I have felt so uninspired and unaccomplished for SO long. It was as if I spent this amazing space of time living vicariously through someone else's dreams, chasing after them at times, and never giving thought to the ones I had for myself; the ones that could quite easily validate who I am and would be one day.
Daniel has helped me to change that to an extent that I never dreamed possible. There are things that I've always imagined and yearned for that felt like a blueprint for someone else, but were never destined for me. I have maintained that my resolve has kept me by his side when things were wonderful and when they were difficult, but held onto my conviction that it was right. I cannot explain how I know that, I just stick to my philosophy that when you know, you just know and better you accept that and not question it. I'm now feeling the rewards for that work and it overwhelms me.

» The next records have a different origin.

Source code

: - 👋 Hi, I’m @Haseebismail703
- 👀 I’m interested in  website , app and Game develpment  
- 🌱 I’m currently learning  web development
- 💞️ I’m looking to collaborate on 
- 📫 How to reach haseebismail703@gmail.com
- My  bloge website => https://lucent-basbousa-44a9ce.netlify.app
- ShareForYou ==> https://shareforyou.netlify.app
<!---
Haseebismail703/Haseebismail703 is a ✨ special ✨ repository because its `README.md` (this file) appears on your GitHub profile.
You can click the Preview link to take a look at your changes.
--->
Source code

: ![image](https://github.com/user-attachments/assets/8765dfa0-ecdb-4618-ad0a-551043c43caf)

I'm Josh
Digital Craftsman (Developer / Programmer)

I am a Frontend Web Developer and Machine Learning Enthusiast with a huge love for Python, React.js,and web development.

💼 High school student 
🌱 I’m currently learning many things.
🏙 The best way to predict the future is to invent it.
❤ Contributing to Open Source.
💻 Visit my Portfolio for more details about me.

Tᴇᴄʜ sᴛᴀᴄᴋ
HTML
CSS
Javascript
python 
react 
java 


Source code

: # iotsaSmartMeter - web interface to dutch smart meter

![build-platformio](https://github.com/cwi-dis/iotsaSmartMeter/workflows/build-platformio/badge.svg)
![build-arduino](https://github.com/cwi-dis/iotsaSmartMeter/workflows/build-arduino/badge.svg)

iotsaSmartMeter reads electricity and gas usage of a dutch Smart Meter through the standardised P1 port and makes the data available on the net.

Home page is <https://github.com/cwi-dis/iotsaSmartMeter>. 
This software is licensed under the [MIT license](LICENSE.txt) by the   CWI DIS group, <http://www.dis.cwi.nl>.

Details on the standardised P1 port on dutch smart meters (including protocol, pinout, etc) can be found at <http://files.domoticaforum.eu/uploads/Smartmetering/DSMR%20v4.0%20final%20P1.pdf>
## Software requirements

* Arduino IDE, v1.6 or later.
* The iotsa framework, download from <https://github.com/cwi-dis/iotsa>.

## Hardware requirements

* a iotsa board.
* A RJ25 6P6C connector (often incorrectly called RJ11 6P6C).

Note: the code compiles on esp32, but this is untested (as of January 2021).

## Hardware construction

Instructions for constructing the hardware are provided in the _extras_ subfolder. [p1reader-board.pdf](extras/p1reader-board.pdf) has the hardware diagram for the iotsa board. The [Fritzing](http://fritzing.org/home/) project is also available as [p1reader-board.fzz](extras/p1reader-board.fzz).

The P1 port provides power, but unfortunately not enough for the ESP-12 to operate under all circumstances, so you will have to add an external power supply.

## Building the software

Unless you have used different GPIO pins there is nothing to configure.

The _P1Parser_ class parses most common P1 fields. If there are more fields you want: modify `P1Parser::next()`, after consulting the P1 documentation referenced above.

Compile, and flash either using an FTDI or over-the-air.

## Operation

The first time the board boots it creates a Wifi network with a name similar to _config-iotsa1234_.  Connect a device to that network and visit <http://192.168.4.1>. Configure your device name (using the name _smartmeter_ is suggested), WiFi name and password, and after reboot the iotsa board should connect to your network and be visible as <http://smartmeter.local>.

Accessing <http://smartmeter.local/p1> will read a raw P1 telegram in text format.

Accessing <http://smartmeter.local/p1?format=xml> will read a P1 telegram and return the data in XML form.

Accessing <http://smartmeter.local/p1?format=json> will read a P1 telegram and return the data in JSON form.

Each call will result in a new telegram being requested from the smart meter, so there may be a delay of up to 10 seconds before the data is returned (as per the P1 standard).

He is by far the sweetest, most thoughtful man I've ever come into association with. He thinks at times that he doesn't give me all of the things that I give him. On the afternoon of my birthday, he gave me (by phone) probably the best present I've ever been given in my entire life. When I asked him what he'd done up until that point, his reply was "I've spent the first half of the day thinking about how wonderful you are." It moved me to tears, and made me feel like I was dancing in brilliant light. That someone this amazing who has completely altered the course of a life that needed it so desperately would show that, demonstrate it, give life to it and animate it into emotion, there is nothing that compares.
I am now in the position of declaring my feelings for him sacred, as this is nothing that I've ever experienced before. And there is SO much I have to even get to yet! The mere idea of things in the future, whatever they may be, brings me to a level of optimism that I never knew I had within me.
He wrote me a note and wrote to me in my birthday card and I know what it took for him to say those things to me and mean every word. I know what I mean to him for him to have committed these words to paper for me and about me. His evolution and reinvention is nothing short of miraculous, I cannot explain how incredible it is to bear witness to what he is becoming. For him to tell me the things he does and tell me at the same time how good I am for him just takes me back to a time when I knew nothing of such things. How for everything I've been through and survived, I never really lived before.
I've done everything I knew to do up until very recently to survive and keep my head above the water, because it was all I knew to do along with breathe. And someone has shown me with very clear eyes that I've only just started being alive again.
However long it's been that I've forgotten that very simple fact. I will never be the same, and I'll never go back to what passed off as living. I'm making memories from now on.